Bush, who began the race as the establishment favorite has seen his standing in the polls drop, only to be eclipsed by Ted Cruz leading many Iowa polls, followed by Trump and Rubio. (Henry and others involved with the LULAC efforts said Cruz and Rubio have not engaged in Hispanic outreach in the state.)
The Bush campaign has built up their own Hispanic efforts and latched onto LULAC's as well, going from one staffer dedicated to Latino outreach to five in the state now, including Hispanic media director Emily Benavides and respected operative Jose Mallea.
"I've been really impressed by LULAC," Mallea said.
Mallea, who said the campaign early on identified an opportunity with Hispanic voters in the state because no one was going after them, said campaign figures show the number of Latino voters in the state to be about 48,000 voters — 9,000 of them Republicans, and close to double that independent or unaffiliated voters.
He said LULAC's Henry told him early on that he was doing this effort to take on Trump.
"He's a former union guy but he put that aside and said, 'I'm going to do what’s best for our community, our community is not going to stand for these offensive tactics, the name calling,'" Mallea said. The LULAC bilingual caucus trainings, which the Bush campaign does as well as putting out bilingual literature in the state, are where Hispanic voters who are offended by Trump can learn about Bush.

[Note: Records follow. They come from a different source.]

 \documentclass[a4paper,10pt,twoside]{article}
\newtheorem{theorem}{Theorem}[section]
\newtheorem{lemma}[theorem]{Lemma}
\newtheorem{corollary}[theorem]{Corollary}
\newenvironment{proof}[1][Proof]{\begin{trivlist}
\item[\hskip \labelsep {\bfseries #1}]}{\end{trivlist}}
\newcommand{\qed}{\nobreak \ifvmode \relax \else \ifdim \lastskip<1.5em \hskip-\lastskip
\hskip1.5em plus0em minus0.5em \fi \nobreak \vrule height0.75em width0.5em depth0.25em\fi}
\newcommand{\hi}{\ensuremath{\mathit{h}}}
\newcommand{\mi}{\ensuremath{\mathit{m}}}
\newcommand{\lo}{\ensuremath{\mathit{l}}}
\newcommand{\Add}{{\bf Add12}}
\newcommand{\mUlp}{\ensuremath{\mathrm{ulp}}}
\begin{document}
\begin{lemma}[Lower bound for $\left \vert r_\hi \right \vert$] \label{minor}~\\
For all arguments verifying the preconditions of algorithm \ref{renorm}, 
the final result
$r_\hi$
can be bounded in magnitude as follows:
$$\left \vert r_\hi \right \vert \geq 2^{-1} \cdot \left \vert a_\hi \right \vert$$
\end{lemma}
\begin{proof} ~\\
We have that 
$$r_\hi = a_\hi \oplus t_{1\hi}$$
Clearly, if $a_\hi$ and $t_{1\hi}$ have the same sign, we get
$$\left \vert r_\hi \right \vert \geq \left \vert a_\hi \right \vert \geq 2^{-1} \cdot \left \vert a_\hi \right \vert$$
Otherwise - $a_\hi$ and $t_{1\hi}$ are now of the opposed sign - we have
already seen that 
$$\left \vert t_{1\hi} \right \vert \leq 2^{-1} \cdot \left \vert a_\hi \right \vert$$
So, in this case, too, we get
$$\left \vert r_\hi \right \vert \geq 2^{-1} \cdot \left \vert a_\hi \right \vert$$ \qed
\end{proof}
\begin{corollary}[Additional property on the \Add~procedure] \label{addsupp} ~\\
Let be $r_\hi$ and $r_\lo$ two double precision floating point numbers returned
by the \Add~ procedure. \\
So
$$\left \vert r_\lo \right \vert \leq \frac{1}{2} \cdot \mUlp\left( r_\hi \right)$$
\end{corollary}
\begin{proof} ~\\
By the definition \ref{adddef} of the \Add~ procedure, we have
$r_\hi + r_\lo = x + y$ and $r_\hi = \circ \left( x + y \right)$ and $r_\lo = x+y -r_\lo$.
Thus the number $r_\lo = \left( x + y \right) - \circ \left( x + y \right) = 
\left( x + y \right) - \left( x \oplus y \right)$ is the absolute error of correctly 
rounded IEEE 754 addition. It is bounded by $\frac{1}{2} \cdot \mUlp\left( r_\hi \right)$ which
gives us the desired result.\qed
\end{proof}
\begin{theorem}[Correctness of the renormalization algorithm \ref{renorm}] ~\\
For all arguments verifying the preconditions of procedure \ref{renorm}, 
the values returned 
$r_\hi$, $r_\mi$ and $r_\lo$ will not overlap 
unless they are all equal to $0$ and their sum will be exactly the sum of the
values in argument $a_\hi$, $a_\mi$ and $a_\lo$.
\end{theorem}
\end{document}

An "opportunity" for the campaign, Mallea said.
In a highly competitive state where Mike Huckabee won by fewer than 11,000 voters in 2008 and Rick Santorum won by a razor-thin 34-vote margin in 2012, a group of voters that are largely ignored could be a boon for Bush, said LULAC-Iowa political director Christian Ucles.
"In the Iowa caucus, the Bush campaign could get 2,500 Latinos to vote for him," Ucles said.
"If they turn out 2,000 people, that could be the difference between being seventh or fourth in the state," he added, noting that only John McCain ended up winning the nomination after finishing in sixth place in Iowa.
Ucles said the LULAC plan is to increase Latino political empowerment in the state, and hopes to be able to mobilize these voters in the future now that they are connected to LULAC, and eventually get Hispanic elected officials in the state legislature.
Henry said Latino Republicans in the state say they are going to voice "that they are sick and tired of the Trump hate," but the outreach has led LULAC to identify a rarity — one Hispanic Trump supporter in the state.
"He specifically wrote it on his post card — 'TRUMP 2016,'" Henry said. "I need to call him."